Tuesday, February 24, 2009

Parrenas Response

Parrenas’ article “Migrant Filipina Domestic Workers and the International Division of Reproductive Labor” expands the topic of women in reproductive labor from reproductive labor within one nation to an examination of it as a transnational system. Her article addresses what she deems as a “three-tier transfer of reproductive labor” (Parrenas, 561): middle-class Western women hire Filipina migrants for domestic work, while these same migrants hire poorer women in the Philippines for the same purpose. I truly liked this article, because I felt that it introduced a new aspect of reproductive labor that our other articles had not considered.
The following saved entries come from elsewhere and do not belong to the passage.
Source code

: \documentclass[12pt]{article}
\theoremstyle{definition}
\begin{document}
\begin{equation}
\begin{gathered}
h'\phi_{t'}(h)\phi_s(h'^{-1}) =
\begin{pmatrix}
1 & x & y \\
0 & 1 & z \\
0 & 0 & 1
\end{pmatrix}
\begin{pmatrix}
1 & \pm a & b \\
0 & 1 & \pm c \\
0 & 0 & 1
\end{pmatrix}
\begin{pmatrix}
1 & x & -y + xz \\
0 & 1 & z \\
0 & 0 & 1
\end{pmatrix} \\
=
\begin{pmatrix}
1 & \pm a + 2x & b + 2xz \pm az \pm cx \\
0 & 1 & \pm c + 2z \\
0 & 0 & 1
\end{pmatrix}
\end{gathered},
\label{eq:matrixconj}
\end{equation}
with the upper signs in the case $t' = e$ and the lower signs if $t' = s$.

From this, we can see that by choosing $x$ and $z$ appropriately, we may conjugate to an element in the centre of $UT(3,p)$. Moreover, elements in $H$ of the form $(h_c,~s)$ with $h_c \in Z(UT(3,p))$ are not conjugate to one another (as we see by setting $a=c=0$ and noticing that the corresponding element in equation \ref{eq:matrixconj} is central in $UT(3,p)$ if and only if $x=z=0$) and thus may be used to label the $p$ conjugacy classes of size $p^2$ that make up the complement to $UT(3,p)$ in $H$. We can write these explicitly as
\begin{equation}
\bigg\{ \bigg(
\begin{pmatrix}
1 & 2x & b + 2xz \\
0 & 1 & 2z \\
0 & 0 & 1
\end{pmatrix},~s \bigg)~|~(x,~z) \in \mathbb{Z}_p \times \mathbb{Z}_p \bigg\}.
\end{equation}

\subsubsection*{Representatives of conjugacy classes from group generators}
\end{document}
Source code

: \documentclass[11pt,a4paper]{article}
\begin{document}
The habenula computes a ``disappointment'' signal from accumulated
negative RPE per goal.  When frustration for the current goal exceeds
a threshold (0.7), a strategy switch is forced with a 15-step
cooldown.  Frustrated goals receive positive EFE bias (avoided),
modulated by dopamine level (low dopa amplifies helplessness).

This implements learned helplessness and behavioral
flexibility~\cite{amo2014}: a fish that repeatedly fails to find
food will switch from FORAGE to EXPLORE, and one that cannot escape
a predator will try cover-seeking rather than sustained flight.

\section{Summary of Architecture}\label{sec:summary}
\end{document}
Parrenas concludes by arguing that women’s work has not truly been evened out among men, but rather transferred to other women so that Western women can work outside the household: women now participate “…in the transnational transfer of gender constraints to less-privileged women” (577). I believe Parrenas’ article is so intriguing in part because it picks up on many issues Glenn – and our discussion on women in reproductive labor – overlooked. In Glenn’s focus on racial stratification of labor and much on migrants, she neglects to examine these women migrants themselves, and the background they come from. In this way, Glenn ignores an important part of women’s reproductive labor – the women who have began to replace the now career-bound Western middle class. I enjoyed reading this article because of the new perspective it took on this commonly held discussion of women’s work.